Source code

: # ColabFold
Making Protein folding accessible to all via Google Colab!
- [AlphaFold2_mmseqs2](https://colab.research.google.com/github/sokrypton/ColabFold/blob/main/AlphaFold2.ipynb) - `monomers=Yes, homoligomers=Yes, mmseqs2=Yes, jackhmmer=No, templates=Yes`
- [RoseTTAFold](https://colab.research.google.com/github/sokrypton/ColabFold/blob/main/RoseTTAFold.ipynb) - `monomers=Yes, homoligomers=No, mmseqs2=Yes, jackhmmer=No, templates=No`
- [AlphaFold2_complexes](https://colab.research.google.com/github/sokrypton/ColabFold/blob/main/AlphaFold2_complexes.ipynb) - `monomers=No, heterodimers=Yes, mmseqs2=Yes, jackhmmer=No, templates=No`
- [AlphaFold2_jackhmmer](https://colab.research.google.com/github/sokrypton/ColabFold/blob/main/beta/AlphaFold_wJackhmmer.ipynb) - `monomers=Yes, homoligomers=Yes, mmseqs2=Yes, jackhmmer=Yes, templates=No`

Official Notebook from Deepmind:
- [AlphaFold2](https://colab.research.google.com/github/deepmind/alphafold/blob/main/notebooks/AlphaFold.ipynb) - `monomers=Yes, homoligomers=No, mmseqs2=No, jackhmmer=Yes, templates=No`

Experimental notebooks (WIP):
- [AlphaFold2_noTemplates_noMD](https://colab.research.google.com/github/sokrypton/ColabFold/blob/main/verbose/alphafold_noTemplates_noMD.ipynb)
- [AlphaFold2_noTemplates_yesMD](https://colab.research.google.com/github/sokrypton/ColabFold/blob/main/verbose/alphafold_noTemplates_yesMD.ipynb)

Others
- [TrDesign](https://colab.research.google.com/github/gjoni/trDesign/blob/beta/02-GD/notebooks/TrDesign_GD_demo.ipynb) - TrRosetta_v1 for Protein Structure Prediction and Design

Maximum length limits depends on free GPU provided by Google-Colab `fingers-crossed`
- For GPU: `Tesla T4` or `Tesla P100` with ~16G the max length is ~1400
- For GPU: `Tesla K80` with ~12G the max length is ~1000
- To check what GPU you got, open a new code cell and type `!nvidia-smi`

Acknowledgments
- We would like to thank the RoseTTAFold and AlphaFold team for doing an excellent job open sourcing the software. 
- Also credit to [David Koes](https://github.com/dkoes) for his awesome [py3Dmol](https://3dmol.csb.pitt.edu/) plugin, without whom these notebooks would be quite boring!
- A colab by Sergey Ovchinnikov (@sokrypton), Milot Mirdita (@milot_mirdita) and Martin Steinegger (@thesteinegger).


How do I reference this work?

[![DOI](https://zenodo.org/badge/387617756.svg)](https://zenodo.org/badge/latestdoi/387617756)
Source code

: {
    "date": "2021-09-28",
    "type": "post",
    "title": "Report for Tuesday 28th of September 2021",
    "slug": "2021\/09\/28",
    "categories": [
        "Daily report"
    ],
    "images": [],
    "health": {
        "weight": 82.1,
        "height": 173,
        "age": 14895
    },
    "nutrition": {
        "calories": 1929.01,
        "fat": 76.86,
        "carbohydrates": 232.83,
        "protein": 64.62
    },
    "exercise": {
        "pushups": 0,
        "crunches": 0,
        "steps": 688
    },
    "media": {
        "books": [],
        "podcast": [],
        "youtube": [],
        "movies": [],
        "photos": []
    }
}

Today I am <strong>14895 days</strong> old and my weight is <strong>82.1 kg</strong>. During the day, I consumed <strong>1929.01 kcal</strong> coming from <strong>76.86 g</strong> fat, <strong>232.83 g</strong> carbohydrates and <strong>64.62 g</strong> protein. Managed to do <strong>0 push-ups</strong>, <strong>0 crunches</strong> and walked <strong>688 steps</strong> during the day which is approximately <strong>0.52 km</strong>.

===

Word for word, transcribe the complete listing.

Source code

: # ColabFold
Making Protein folding accessible to all via Google Colab!
- [AlphaFold2_mmseqs2](https://colab.research.google.com/github/sokrypton/ColabFold/blob/main/AlphaFold2.ipynb) - `monomers=Yes, homoligomers=Yes, mmseqs2=Yes, jackhmmer=No, templates=Yes`
- [RoseTTAFold](https://colab.research.google.com/github/sokrypton/ColabFold/blob/main/RoseTTAFold.ipynb) - `monomers=Yes, homoligomers=No, mmseqs2=Yes, jackhmmer=No, templates=No`
- [AlphaFold2_complexes](https://colab.research.google.com/github/sokrypton/ColabFold/blob/main/AlphaFold2_complexes.ipynb) - `monomers=No, heterodimers=Yes, mmseqs2=Yes, jackhmmer=No, templates=No`
- [AlphaFold2_jackhmmer](https://colab.research.google.com/github/sokrypton/ColabFold/blob/main/beta/AlphaFold_wJackhmmer.ipynb) - `monomers=Yes, homoligomers=Yes, mmseqs2=Yes, jackhmmer=Yes, templates=No`

Official Notebook from Deepmind:
- [AlphaFold2](https://colab.research.google.com/github/deepmind/alphafold/blob/main/notebooks/AlphaFold.ipynb) - `monomers=Yes, homoligomers=No, mmseqs2=No, jackhmmer=Yes, templates=No`

Experimental notebooks (WIP):
- [AlphaFold2_noTemplates_noMD](https://colab.research.google.com/github/sokrypton/ColabFold/blob/main/verbose/alphafold_noTemplates_noMD.ipynb)
- [AlphaFold2_noTemplates_yesMD](https://colab.research.google.com/github/sokrypton/ColabFold/blob/main/verbose/alphafold_noTemplates_yesMD.ipynb)

Others
- [TrDesign](https://colab.research.google.com/github/gjoni/trDesign/blob/beta/02-GD/notebooks/TrDesign_GD_demo.ipynb) - TrRosetta_v1 for Protein Structure Prediction and Design

Maximum length limits depends on free GPU provided by Google-Colab `fingers-crossed`
- For GPU: `Tesla T4` or `Tesla P100` with ~16G the max length is ~1400
- For GPU: `Tesla K80` with ~12G the max length is ~1000
- To check what GPU you got, open a new code cell and type `!nvidia-smi`

Acknowledgments
- We would like to thank the RoseTTAFold and AlphaFold team for doing an excellent job open sourcing the software. 
- Also credit to [David Koes](https://github.com/dkoes) for his awesome [py3Dmol](https://3dmol.csb.pitt.edu/) plugin, without whom these notebooks would be quite boring!
- A colab by Sergey Ovchinnikov (@sokrypton), Milot Mirdita (@milot_mirdita) and Martin Steinegger (@thesteinegger).


How do I reference this work?

[![DOI](https://zenodo.org/badge/387617756.svg)](https://zenodo.org/badge/latestdoi/387617756)
Source code

: {
    "date": "2021-09-28",
    "type": "post",
    "title": "Report for Tuesday 28th of September 2021",
    "slug": "2021\/09\/28",
    "categories": [
        "Daily report"
    ],
    "images": [],
    "health": {
        "weight": 82.1,
        "height": 173,
        "age": 14895
    },
    "nutrition": {
        "calories": 1929.01,
        "fat": 76.86,
        "carbohydrates": 232.83,
        "protein": 64.62
    },
    "exercise": {
        "pushups": 0,
        "crunches": 0,
        "steps": 688
    },
    "media": {
        "books": [],
        "podcast": [],
        "youtube": [],
        "movies": [],
        "photos": []
    }
}

Today I am <strong>14895 days</strong> old and my weight is <strong>82.1 kg</strong>. During the day, I consumed <strong>1929.01 kcal</strong> coming from <strong>76.86 g</strong> fat, <strong>232.83 g</strong> carbohydrates and <strong>64.62 g</strong> protein. Managed to do <strong>0 push-ups</strong>, <strong>0 crunches</strong> and walked <strong>688 steps</strong> during the day which is approximately <strong>0.52 km</strong>.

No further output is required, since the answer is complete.